What the task requires: Lines in the listing below containing the string "Features" are to be identified and copied.

※ ※ ※

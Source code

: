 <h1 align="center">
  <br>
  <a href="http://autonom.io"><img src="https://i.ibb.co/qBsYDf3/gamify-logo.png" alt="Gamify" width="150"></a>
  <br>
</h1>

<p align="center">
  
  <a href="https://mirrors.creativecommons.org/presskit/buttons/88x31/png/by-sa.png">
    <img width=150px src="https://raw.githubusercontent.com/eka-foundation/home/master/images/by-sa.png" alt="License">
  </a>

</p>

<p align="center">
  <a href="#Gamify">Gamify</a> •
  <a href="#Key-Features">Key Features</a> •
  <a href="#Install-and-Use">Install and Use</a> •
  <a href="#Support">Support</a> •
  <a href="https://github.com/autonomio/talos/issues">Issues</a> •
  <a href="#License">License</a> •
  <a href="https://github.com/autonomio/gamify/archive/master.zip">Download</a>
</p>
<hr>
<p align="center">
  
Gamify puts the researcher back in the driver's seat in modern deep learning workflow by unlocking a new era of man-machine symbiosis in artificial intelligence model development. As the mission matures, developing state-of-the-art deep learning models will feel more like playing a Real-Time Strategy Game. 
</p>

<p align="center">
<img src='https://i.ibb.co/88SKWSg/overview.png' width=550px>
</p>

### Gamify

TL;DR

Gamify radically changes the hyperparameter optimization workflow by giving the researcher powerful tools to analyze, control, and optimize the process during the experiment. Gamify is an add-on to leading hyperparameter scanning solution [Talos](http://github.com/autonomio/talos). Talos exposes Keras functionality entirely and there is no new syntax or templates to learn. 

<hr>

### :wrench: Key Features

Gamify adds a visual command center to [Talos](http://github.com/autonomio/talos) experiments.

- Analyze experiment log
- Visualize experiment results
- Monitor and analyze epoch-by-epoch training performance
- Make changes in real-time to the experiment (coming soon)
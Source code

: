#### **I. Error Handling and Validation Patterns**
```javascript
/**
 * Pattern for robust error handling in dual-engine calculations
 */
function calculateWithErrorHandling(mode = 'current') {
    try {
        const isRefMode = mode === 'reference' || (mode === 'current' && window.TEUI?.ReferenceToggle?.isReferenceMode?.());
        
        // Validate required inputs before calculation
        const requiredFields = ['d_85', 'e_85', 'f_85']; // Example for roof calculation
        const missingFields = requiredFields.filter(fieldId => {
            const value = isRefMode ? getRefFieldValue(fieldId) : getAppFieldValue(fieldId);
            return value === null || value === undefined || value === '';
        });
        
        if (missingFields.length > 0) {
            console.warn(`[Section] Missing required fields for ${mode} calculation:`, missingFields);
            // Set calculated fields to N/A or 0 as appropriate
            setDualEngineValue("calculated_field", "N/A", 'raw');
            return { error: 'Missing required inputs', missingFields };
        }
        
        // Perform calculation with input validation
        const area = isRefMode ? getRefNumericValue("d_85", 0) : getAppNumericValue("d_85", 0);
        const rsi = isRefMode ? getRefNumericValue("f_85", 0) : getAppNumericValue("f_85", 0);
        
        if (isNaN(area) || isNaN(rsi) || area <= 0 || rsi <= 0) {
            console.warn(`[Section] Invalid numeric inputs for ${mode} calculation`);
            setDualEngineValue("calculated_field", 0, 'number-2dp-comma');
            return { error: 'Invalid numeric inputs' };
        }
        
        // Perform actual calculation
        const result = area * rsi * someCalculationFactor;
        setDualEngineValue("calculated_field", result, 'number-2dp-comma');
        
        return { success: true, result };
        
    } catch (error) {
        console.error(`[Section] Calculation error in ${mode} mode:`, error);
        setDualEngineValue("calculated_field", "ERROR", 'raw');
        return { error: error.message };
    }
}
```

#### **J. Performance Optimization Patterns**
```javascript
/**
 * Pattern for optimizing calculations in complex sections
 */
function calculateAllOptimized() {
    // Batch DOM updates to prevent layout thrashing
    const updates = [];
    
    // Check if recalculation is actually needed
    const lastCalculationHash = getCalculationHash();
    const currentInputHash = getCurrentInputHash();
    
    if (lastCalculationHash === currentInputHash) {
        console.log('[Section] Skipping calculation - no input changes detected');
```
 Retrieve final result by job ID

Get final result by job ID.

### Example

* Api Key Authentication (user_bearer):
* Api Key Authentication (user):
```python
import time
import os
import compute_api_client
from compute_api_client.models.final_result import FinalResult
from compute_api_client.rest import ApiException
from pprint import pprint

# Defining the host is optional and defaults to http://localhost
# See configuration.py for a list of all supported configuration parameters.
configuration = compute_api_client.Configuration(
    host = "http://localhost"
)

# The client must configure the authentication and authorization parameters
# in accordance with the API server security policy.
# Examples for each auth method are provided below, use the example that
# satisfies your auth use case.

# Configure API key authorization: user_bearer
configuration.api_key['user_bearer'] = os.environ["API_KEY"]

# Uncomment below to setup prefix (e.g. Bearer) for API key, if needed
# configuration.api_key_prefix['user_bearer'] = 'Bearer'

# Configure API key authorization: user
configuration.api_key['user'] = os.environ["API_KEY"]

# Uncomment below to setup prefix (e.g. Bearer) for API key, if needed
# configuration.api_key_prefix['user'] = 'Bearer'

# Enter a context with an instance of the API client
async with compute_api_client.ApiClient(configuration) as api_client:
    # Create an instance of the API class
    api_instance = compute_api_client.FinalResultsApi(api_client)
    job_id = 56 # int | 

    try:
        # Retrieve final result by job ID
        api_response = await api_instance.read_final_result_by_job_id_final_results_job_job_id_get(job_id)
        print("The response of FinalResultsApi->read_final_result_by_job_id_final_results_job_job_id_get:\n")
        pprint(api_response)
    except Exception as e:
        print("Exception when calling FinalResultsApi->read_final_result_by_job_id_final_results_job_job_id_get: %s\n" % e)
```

※ ※ ※

The completed task:
  <a href="#Key-Features">Key Features</a> •
### :wrench: Key Features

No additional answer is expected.